We got up before dawn to travel to the Island of Guanacastal, a community 130 km (80 miles) north of Managua, Nicaragua. My travel companions were silent, some lost in their thoughts and others sleeping, shivering due to the cold of the early morning hours.
As we passed Chichigalpa, a small and peaceful town near the San Cristobal volcano and where the famous Nicaraguan rum Flor de Cana is made, we started seeing the immense sugar cane plantations, the main component in the production of sugar and rum.
Shortly after leaving the main road we finally reached the island, now more commonly known as the Island of the Widows. More than 100 women of the 250 families living in the small village have lost their husbands to chronic renal failure, a disease that paralyzes kidney function by preventing the body from eliminating waste and excess fluid.
During our visit, we listened to the sad stories told by a 25-year-old who had just lost her husband recently and of a 60-year-old who had been crying for her dead husband for many years. The common ground; all their men worked in the sugar cane fields.
We met Dona Cristina washing clothes in the Chipaska river, near the town. She is 50 years old and the mother of six children. As she takes care of the house and the smallest children, the older ones help her financially.
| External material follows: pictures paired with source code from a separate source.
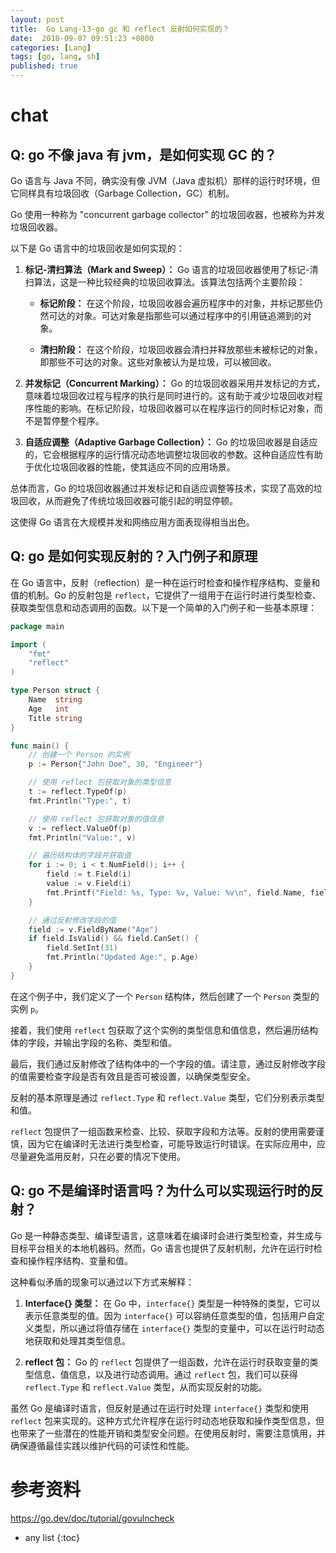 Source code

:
```yaml
---
layout: post
title:  Go Lang-13-go gc 和 reflect 反射如何实现的？
date:  2018-09-07 09:51:23 +0800
categories: [Lang]
tags: [go, lang, sh]
published: true
---
```



# chat

## Q: go 不像 java 有 jvm，是如何实现 GC 的？

Go 语言与 Java 不同，确实没有像 JVM（Java 虚拟机）那样的运行时环境，但它同样具有垃圾回收（Garbage Collection，GC）机制。

Go 使用一种称为 "concurrent garbage collector" 的垃圾回收器，也被称为并发垃圾回收器。

以下是 Go 语言中的垃圾回收是如何实现的：

1. **标记-清扫算法（Mark and Sweep）：** Go 语言的垃圾回收器使用了标记-清扫算法，这是一种比较经典的垃圾回收算法。该算法包括两个主要阶段：

   - **标记阶段：** 在这个阶段，垃圾回收器会遍历程序中的对象，并标记那些仍然可达的对象。可达对象是指那些可以通过程序中的引用链追溯到的对象。

   - **清扫阶段：** 在这个阶段，垃圾回收器会清扫并释放那些未被标记的对象，即那些不可达的对象。这些对象被认为是垃圾，可以被回收。

2. **并发标记（Concurrent Marking）：** Go 的垃圾回收器采用并发标记的方式，意味着垃圾回收过程与程序的执行是同时进行的。这有助于减少垃圾回收对程序性能的影响。在标记阶段，垃圾回收器可以在程序运行的同时标记对象，而不是暂停整个程序。

3. **自适应调整（Adaptive Garbage Collection）：** Go 的垃圾回收器是自适应的，它会根据程序的运行情况动态地调整垃圾回收的参数。这种自适应性有助于优化垃圾回收器的性能，使其适应不同的应用场景。

总体而言，Go 的垃圾回收器通过并发标记和自适应调整等技术，实现了高效的垃圾回收，从而避免了传统垃圾回收器可能引起的明显停顿。

这使得 Go 语言在大规模并发和网络应用方面表现得相当出色。

## Q: go 是如何实现反射的？入门例子和原理

在 Go 语言中，反射（reflection）是一种在运行时检查和操作程序结构、变量和值的机制。Go 的反射包是 `reflect`，它提供了一组用于在运行时进行类型检查、获取类型信息和动态调用的函数。以下是一个简单的入门例子和一些基本原理：

```go
package main

import (
	"fmt"
	"reflect"
)

type Person struct {
	Name  string
	Age   int
	Title string
}

func main() {
	// 创建一个 Person 的实例
	p := Person{"John Doe", 30, "Engineer"}

	// 使用 reflect 包获取对象的类型信息
	t := reflect.TypeOf(p)
	fmt.Println("Type:", t)

	// 使用 reflect 包获取对象的值信息
	v := reflect.ValueOf(p)
	fmt.Println("Value:", v)

	// 遍历结构体的字段并获取值
	for i := 0; i < t.NumField(); i++ {
		field := t.Field(i)
		value := v.Field(i)
		fmt.Printf("Field: %s, Type: %v, Value: %v\n", field.Name, field.Type, value.Interface())
	}

	// 通过反射修改字段的值
	field := v.FieldByName("Age")
	if field.IsValid() && field.CanSet() {
		field.SetInt(31)
		fmt.Println("Updated Age:", p.Age)
	}
}
```

在这个例子中，我们定义了一个 `Person` 结构体，然后创建了一个 `Person` 类型的实例 `p`。

接着，我们使用 `reflect` 包获取了这个实例的类型信息和值信息，然后遍历结构体的字段，并输出字段的名称、类型和值。

最后，我们通过反射修改了结构体中的一个字段的值。请注意，通过反射修改字段的值需要检查字段是否有效且是否可被设置，以确保类型安全。

反射的基本原理是通过 `reflect.Type` 和 `reflect.Value` 类型，它们分别表示类型和值。

`reflect` 包提供了一组函数来检查、比较、获取字段和方法等。反射的使用需要谨慎，因为它在编译时无法进行类型检查，可能导致运行时错误。在实际应用中，应尽量避免滥用反射，只在必要的情况下使用。

## Q: go 不是编译时语言吗？为什么可以实现运行时的反射？

Go 是一种静态类型、编译型语言，这意味着在编译时会进行类型检查，并生成与目标平台相关的本地机器码。然而，Go 语言也提供了反射机制，允许在运行时检查和操作程序结构、变量和值。

这种看似矛盾的现象可以通过以下方式来解释：

1. **Interface{} 类型：** 在 Go 中，`interface{}` 类型是一种特殊的类型，它可以表示任意类型的值。因为 `interface{}` 可以容纳任意类型的值，包括用户自定义类型，所以通过将值存储在 `interface{}` 类型的变量中，可以在运行时动态地获取和处理其类型信息。

2. **reflect 包：** Go 的 `reflect` 包提供了一组函数，允许在运行时获取变量的类型信息、值信息，以及进行动态调用。通过 `reflect` 包，我们可以获得 `reflect.Type` 和 `reflect.Value` 类型，从而实现反射的功能。

虽然 Go 是编译时语言，但反射是通过在运行时处理 `interface{}` 类型和使用 `reflect` 包来实现的。这种方式允许程序在运行时动态地获取和操作类型信息，但也带来了一些潜在的性能开销和类型安全问题。在使用反射时，需要注意慎用，并确保遵循最佳实践以维护代码的可读性和性能。

# 参考资料

https://go.dev/doc/tutorial/govulncheck

* any list
{:toc}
At first, she didn’t want to talk to us, but finally she said, “Life is not easy and my memories are very sad.” She not only lost her husband, but also her youngest brother to the same sickness. As I watched her washing the clothes in the river water, I suddenly remembered one of the theories why so many men might have died of chronic kidney disease: the alleged contamination of the water with chemicals used in the sugar cane fields.
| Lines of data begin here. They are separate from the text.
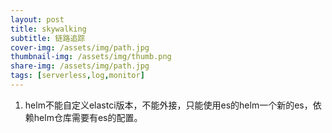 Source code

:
 ```yaml
---
layout: post
title: skywalking
subtitle: 链路追踪
cover-img: /assets/img/path.jpg
thumbnail-img: /assets/img/thumb.png
share-img: /assets/img/path.jpg
tags: [serverless,log,monitor]
---
```





1. helm不能自定义elastci版本，不能外接，只能使用es的helm一个新的es，依赖helm仓库需要有es的配置。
People in the village commented that all the water is contaminated, the water coming out of the faucet and the wells, which is used to irrigate the fields. I thought to myself, what would I do if someone offered me a glass of water, how could I reject it without offending anyone, luckily I was never offered any.
In the village we saw women who had not only lost their husbands, but also sons and brothers. Others were taking care of their ailing male family members.
Dona Dominga Jarquin is 54 years old and works as a domestic helper in Chichigalpa. She makes 1,018 Cordobas Oro (about $45) a month. She lost her husband ten years ago due to kidney failure. Her daughter Maria Tobar, whom she shares a small house with, is facing now the same situation. Her husband was diagnosed a year ago with chronic renal failure and can’t work any longer. Maria is working now in the sugar cane fields wielding a machete. While she plants sugar cane, her husband looks for help in the medical centers in the neighboring cities. But everybody knows that his chances are slim.
Dona Maria Ulloa is 52 years old and her husband died 3 years ago, her son three months ago. Her eldest son, Antonio Zapata, is in the final stage of the sickness and bed-ridden in a hospital in Nicaragua’s capital, Managua. Her home was impeccably clean but I could feel the poverty everywhere. Doña Maria told us about her economic woes, making a great effort to hold back her tears she said “My pain is so big,” and tears started rolling down her face. A moment later she got up, dried her tears and with a smile returned to her daily chores.
The dignity of these women amidst the tragedy is impressive. Most have gone through the ordeal of seeing their men dying a slow and painful death. But they manage to keep going, taking care of their homes and their children, working either in other people’s homes or replacing the deceased in the sugar cane fields.
Maybe the pain they are going through makes them stronger. To take the machete and enter the cane fields bathed in chemicals that might have killed their husbands, sons and brothers to be able to bring home a living for their children – now, that’s courage!